Dr. Young, I wasen't completely clear on my previous post on the cd4 levels and it is pertinent.The 750-1200 numbers were while on treatment.really their was maybe one or 2 around 750 and 3 or 4 over 1000 the rest always came around 900.This was during continuous treatment and (very long story)VERY unorthox year of substanstially self imposed reduced dosages(I know VERY BAD and I would never attempt this on my own again)but by some miracle it did not result in any resistance(how this happened is beyond me)this was a while ago and everything has been and is currently fine.The point I wanted to make was treatment naive my cd4 was quite lower, the absolute lowest was around 400.So does this make me less than "ideal".I know there are alot of other criteria involved and of course I will consider all with my practioner, but how does the 400 number pre treatment affect your thoughts?(P.S. it wasen't always 400 it just naturally declined over a few years of monitoring from probably somewhere mid 600's)Thank you.

Response from Dr.

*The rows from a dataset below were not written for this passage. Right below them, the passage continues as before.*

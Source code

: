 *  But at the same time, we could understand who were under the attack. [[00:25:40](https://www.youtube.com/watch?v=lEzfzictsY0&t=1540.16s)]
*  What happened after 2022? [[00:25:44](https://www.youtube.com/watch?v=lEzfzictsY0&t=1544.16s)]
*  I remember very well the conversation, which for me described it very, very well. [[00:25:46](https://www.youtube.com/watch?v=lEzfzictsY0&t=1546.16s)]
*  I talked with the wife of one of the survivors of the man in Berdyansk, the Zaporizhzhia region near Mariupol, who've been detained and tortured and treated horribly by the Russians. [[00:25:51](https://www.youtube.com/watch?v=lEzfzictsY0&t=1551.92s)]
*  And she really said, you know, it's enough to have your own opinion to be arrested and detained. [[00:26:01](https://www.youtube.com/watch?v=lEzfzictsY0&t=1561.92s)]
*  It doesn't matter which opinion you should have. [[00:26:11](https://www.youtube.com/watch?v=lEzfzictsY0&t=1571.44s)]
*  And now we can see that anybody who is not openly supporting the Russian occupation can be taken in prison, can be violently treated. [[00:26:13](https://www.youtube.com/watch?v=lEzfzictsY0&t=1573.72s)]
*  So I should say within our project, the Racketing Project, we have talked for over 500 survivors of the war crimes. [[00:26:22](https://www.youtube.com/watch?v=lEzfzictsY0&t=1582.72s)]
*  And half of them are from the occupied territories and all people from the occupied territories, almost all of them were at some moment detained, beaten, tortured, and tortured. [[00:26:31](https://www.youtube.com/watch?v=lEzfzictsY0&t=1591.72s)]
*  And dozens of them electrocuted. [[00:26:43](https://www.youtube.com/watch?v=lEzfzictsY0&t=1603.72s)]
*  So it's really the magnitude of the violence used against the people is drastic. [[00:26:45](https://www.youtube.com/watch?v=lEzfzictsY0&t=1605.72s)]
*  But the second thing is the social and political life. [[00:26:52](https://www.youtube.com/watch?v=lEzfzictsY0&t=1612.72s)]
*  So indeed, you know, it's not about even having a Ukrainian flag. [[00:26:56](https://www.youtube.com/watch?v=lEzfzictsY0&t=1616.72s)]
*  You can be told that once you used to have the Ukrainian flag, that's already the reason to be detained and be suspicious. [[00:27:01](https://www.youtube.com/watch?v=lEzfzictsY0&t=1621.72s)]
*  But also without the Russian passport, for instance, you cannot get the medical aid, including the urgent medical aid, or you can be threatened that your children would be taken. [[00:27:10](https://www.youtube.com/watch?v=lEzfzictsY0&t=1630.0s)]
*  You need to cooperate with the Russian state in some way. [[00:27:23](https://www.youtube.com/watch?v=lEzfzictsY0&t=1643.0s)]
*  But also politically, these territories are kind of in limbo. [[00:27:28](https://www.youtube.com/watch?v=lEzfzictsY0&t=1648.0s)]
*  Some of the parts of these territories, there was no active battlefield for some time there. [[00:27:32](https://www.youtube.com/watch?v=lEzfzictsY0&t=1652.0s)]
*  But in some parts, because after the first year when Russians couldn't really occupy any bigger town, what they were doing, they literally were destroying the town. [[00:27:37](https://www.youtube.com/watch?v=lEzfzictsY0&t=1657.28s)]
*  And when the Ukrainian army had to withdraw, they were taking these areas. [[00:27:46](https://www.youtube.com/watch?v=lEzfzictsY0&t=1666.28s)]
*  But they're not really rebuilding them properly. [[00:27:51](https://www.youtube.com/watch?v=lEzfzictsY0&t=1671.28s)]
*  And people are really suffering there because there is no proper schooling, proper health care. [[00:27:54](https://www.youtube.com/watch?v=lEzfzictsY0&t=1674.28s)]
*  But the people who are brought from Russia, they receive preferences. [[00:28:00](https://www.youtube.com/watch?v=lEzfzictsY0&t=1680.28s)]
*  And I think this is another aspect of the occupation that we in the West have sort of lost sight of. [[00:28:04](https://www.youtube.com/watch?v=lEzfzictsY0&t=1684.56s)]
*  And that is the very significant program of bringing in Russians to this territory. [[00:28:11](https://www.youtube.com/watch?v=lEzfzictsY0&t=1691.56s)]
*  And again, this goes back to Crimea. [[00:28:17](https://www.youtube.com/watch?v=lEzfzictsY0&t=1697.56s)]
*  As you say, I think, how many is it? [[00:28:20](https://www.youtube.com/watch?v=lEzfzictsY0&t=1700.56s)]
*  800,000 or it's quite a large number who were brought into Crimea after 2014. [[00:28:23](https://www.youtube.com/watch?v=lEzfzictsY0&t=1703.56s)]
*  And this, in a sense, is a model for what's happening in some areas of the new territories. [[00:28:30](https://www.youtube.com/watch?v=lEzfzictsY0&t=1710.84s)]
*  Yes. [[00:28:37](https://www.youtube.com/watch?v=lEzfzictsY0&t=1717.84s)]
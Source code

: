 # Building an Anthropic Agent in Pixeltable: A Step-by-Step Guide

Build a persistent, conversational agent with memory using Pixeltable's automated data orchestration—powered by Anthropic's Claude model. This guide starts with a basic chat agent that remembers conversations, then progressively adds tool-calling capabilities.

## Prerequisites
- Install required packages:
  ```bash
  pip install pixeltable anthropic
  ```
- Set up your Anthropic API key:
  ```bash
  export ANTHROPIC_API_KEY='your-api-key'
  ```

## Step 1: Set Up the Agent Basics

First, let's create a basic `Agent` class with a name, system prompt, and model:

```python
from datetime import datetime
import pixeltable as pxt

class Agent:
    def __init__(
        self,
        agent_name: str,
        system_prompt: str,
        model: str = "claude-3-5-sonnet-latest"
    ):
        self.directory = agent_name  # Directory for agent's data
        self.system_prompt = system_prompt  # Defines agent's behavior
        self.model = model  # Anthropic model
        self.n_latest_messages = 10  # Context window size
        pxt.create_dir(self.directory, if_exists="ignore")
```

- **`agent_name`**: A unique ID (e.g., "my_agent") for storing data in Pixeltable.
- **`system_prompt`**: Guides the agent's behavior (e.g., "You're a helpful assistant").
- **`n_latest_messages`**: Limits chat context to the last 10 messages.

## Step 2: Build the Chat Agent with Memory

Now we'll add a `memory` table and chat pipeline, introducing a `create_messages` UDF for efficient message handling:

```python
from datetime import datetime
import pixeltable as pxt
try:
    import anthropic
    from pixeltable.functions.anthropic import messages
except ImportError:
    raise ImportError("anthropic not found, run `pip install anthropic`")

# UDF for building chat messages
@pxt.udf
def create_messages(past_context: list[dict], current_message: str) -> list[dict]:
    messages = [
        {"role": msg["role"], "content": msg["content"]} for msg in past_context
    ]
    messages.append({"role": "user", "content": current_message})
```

Young

The 400 CD4 count probably doesnt dramatically change things, since it is still above the level at which many would recommend starting therapy.

Yes, self-imposed dose reductions are a really bad thing, since they can place you at significant risk for developing drug resistance.

One important, but theoretical area to consider is how to best stop therapy-- that is to say that the general goal is to have all of your medications leave your body at the same time; this can be challenging, since some drugs have different half-lives in the body (efavirenz or tenofovir, for example). Make sure that if you ultimately decide on stopping, that you ask your healthcare provider for advice on how to best stop medications.